DESCRIPTION OF THE TASK:
Every line of the data below should be printed exactly. Nothing may be dropped.

Recorded data:
━━━━━━━━━━

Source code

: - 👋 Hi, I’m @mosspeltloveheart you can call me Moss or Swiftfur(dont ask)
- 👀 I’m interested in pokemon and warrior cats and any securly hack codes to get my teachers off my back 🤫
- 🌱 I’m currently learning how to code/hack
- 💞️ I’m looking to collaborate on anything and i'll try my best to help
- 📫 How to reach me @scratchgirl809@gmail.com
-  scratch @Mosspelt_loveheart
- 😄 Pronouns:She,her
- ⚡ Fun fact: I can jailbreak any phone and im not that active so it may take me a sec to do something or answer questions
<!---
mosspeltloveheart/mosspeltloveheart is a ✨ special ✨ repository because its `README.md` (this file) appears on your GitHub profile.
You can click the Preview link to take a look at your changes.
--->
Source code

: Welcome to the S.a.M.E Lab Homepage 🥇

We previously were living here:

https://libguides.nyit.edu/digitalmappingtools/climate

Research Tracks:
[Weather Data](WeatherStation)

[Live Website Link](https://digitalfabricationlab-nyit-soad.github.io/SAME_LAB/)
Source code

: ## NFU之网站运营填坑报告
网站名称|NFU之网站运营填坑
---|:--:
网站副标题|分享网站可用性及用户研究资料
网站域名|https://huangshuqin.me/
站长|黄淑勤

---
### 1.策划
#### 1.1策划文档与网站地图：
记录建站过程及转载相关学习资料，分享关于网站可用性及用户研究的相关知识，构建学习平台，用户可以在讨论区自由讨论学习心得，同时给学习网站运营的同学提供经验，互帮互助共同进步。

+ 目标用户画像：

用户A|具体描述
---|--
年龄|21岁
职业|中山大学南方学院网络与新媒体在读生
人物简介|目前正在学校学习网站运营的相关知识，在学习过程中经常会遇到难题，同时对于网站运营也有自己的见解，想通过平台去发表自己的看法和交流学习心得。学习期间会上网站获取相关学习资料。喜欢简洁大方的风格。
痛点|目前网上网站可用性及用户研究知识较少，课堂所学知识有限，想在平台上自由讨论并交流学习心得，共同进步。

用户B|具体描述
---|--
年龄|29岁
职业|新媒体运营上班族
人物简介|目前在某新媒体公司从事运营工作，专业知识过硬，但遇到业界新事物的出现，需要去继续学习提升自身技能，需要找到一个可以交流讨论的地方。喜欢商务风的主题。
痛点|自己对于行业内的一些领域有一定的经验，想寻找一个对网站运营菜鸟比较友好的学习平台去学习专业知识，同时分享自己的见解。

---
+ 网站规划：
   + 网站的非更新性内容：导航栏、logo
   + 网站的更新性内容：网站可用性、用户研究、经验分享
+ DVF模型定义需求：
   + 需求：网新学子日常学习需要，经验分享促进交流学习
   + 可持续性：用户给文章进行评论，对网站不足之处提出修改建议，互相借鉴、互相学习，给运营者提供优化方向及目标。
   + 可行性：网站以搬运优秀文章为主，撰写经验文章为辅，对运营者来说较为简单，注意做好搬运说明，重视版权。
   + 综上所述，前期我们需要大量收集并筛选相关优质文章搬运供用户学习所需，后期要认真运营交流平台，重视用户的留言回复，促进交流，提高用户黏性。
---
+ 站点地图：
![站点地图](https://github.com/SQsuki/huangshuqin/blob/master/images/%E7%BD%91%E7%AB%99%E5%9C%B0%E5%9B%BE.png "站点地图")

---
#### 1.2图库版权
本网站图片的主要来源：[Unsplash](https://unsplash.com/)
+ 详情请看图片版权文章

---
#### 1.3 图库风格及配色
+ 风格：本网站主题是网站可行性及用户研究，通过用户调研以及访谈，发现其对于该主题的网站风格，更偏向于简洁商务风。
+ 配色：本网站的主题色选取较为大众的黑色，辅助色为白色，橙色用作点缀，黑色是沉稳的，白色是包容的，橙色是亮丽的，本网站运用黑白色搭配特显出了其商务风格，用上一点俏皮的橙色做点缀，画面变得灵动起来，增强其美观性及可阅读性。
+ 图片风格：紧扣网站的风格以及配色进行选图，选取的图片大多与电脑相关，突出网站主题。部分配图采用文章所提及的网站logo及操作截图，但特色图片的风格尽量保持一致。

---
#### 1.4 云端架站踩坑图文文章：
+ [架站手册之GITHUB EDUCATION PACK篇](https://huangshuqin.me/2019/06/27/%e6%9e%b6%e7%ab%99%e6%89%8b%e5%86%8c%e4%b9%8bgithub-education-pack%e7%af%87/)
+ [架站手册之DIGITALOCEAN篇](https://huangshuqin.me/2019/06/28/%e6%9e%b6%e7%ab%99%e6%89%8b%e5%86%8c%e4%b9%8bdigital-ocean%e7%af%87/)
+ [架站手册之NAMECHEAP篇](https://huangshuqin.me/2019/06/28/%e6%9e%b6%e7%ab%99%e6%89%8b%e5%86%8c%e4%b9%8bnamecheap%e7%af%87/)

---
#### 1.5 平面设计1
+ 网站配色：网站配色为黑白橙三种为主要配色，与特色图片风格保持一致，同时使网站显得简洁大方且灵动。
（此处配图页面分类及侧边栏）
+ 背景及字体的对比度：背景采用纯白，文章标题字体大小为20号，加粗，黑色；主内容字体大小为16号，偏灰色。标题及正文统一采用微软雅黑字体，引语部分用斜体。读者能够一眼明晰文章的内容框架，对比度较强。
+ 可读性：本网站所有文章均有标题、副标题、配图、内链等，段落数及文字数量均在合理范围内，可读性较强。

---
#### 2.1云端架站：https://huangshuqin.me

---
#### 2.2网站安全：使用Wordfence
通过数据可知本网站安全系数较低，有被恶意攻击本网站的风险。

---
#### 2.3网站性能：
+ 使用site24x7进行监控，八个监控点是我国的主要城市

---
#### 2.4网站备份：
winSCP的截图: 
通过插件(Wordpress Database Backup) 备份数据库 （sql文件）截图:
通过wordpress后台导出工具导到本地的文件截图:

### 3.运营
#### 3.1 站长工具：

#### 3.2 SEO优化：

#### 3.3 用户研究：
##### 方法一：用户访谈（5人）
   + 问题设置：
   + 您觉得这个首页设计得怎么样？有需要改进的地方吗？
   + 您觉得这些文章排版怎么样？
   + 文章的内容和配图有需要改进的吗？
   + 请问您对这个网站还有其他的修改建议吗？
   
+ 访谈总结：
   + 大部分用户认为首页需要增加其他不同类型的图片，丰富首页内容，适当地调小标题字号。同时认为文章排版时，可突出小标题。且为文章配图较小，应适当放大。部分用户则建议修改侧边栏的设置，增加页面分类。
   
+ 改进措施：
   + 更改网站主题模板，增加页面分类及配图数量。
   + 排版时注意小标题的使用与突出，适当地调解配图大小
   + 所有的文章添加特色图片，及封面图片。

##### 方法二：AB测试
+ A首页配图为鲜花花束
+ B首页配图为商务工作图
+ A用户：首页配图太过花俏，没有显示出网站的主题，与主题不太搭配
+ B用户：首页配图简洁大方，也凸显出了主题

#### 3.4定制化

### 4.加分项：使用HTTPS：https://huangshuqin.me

━━━━━━━━━━

SOLUTION TO THE EXERCISE:
Source code

: - 👋 Hi, I’m @mosspeltloveheart you can call me Moss or Swiftfur(dont ask)
- 👀 I’m interested in pokemon and warrior cats and any securly hack codes to get my teachers off my back 🤫
- 🌱 I’m currently learning how to code/hack
- 💞️ I’m looking to collaborate on anything and i'll try my best to help
- 📫 How to reach me @scratchgirl809@gmail.com
-  scratch @Mosspelt_loveheart
- 😄 Pronouns:She,her
- ⚡ Fun fact: I can jailbreak any phone and im not that active so it may take me a sec to do something or answer questions
<!---
mosspeltloveheart/mosspeltloveheart is a ✨ special ✨ repository because its `README.md` (this file) appears on your GitHub profile.
You can click the Preview link to take a look at your changes.
--->
Source code

: Welcome to the S.a.M.E Lab Homepage 🥇

We previously were living here:

https://libguides.nyit.edu/digitalmappingtools/climate

Research Tracks:
[Weather Data](WeatherStation)

[Live Website Link](https://digitalfabricationlab-nyit-soad.github.io/SAME_LAB/)
Source code

: ## NFU之网站运营填坑报告
网站名称|NFU之网站运营填坑
---|:--:
网站副标题|分享网站可用性及用户研究资料
网站域名|https://huangshuqin.me/
站长|黄淑勤

---
### 1.策划
#### 1.1策划文档与网站地图：
记录建站过程及转载相关学习资料，分享关于网站可用性及用户研究的相关知识，构建学习平台，用户可以在讨论区自由讨论学习心得，同时给学习网站运营的同学提供经验，互帮互助共同进步。

+ 目标用户画像：

用户A|具体描述
---|--
年龄|21岁
职业|中山大学南方学院网络与新媒体在读生
人物简介|目前正在学校学习网站运营的相关知识，在学习过程中经常会遇到难题，同时对于网站运营也有自己的见解，想通过平台去发表自己的看法和交流学习心得。学习期间会上网站获取相关学习资料。喜欢简洁大方的风格。
痛点|目前网上网站可用性及用户研究知识较少，课堂所学知识有限，想在平台上自由讨论并交流学习心得，共同进步。

用户B|具体描述
---|--
年龄|29岁
职业|新媒体运营上班族
人物简介|目前在某新媒体公司从事运营工作，专业知识过硬，但遇到业界新事物的出现，需要去继续学习提升自身技能，需要找到一个可以交流讨论的地方。喜欢商务风的主题。
痛点|自己对于行业内的一些领域有一定的经验，想寻找一个对网站运营菜鸟比较友好的学习平台去学习专业知识，同时分享自己的见解。

---
+ 网站规划：
   + 网站的非更新性内容：导航栏、logo
   + 网站的更新性内容：网站可用性、用户研究、经验分享
+ DVF模型定义需求：
   + 需求：网新学子日常学习需要，经验分享促进交流学习
   + 可持续性：用户给文章进行评论，对网站不足之处提出修改建议，互相借鉴、互相学习，给运营者提供优化方向及目标。
   + 可行性：网站以搬运优秀文章为主，撰写经验文章为辅，对运营者来说较为简单，注意做好搬运说明，重视版权。
   + 综上所述，前期我们需要大量收集并筛选相关优质文章搬运供用户学习所需，后期要认真运营交流平台，重视用户的留言回复，促进交流，提高用户黏性。
---
+ 站点地图：
![站点地图](https://github.com/SQsuki/huangshuqin/blob/master/images/%E7%BD%91%E7%AB%99%E5%9C%B0%E5%9B%BE.png "站点地图")

---
#### 1.2图库版权
本网站图片的主要来源：[Unsplash](https://unsplash.com/)
+ 详情请看图片版权文章

---
#### 1.3 图库风格及配色
+ 风格：本网站主题是网站可行性及用户研究，通过用户调研以及访谈，发现其对于该主题的网站风格，更偏向于简洁商务风。
+ 配色：本网站的主题色选取较为大众的黑色，辅助色为白色，橙色用作点缀，黑色是沉稳的，白色是包容的，橙色是亮丽的，本网站运用黑白色搭配特显出了其商务风格，用上一点俏皮的橙色做点缀，画面变得灵动起来，增强其美观性及可阅读性。
+ 图片风格：紧扣网站的风格以及配色进行选图，选取的图片大多与电脑相关，突出网站主题。部分配图采用文章所提及的网站logo及操作截图，但特色图片的风格尽量保持一致。

---
#### 1.4 云端架站踩坑图文文章：
+ [架站手册之GITHUB EDUCATION PACK篇](https://huangshuqin.me/2019/06/27/%e6%9e%b6%e7%ab%99%e6%89%8b%e5%86%8c%e4%b9%8bgithub-education-pack%e7%af%87/)
+ [架站手册之DIGITALOCEAN篇](https://huangshuqin.me/2019/06/28/%e6%9e%b6%e7%ab%99%e6%89%8b%e5%86%8c%e4%b9%8bdigital-ocean%e7%af%87/)
+ [架站手册之NAMECHEAP篇](https://huangshuqin.me/2019/06/28/%e6%9e%b6%e7%ab%99%e6%89%8b%e5%86%8c%e4%b9%8bnamecheap%e7%af%87/)

---
#### 1.5 平面设计1
+ 网站配色：网站配色为黑白橙三种为主要配色，与特色图片风格保持一致，同时使网站显得简洁大方且灵动。
（此处配图页面分类及侧边栏）
+ 背景及字体的对比度：背景采用纯白，文章标题字体大小为20号，加粗，黑色；主内容字体大小为16号，偏灰色。标题及正文统一采用微软雅黑字体，引语部分用斜体。读者能够一眼明晰文章的内容框架，对比度较强。
+ 可读性：本网站所有文章均有标题、副标题、配图、内链等，段落数及文字数量均在合理范围内，可读性较强。

---
#### 2.1云端架站：https://huangshuqin.me

---
#### 2.2网站安全：使用Wordfence
通过数据可知本网站安全系数较低，有被恶意攻击本网站的风险。

---
#### 2.3网站性能：
+ 使用site24x7进行监控，八个监控点是我国的主要城市

---
#### 2.4网站备份：
winSCP的截图: 
通过插件(Wordpress Database Backup) 备份数据库 （sql文件）截图:
通过wordpress后台导出工具导到本地的文件截图:

### 3.运营
#### 3.1 站长工具：

#### 3.2 SEO优化：

#### 3.3 用户研究：
##### 方法一：用户访谈（5人）
   + 问题设置：
   + 您觉得这个首页设计得怎么样？有需要改进的地方吗？
   + 您觉得这些文章排版怎么样？
   + 文章的内容和配图有需要改进的吗？
   + 请问您对这个网站还有其他的修改建议吗？
   
+ 访谈总结：
   + 大部分用户认为首页需要增加其他不同类型的图片，丰富首页内容，适当地调小标题字号。同时认为文章排版时，可突出小标题。且为文章配图较小，应适当放大。部分用户则建议修改侧边栏的设置，增加页面分类。
   
+ 改进措施：
   + 更改网站主题模板，增加页面分类及配图数量。
   + 排版时注意小标题的使用与突出，适当地调解配图大小
   + 所有的文章添加特色图片，及封面图片。

##### 方法二：AB测试
+ A首页配图为鲜花花束
+ B首页配图为商务工作图
+ A用户：首页配图太过花俏，没有显示出网站的主题，与主题不太搭配
+ B用户：首页配图简洁大方，也凸显出了主题

#### 3.4定制化

### 4.加分项：使用HTTPS：https://huangshuqin.me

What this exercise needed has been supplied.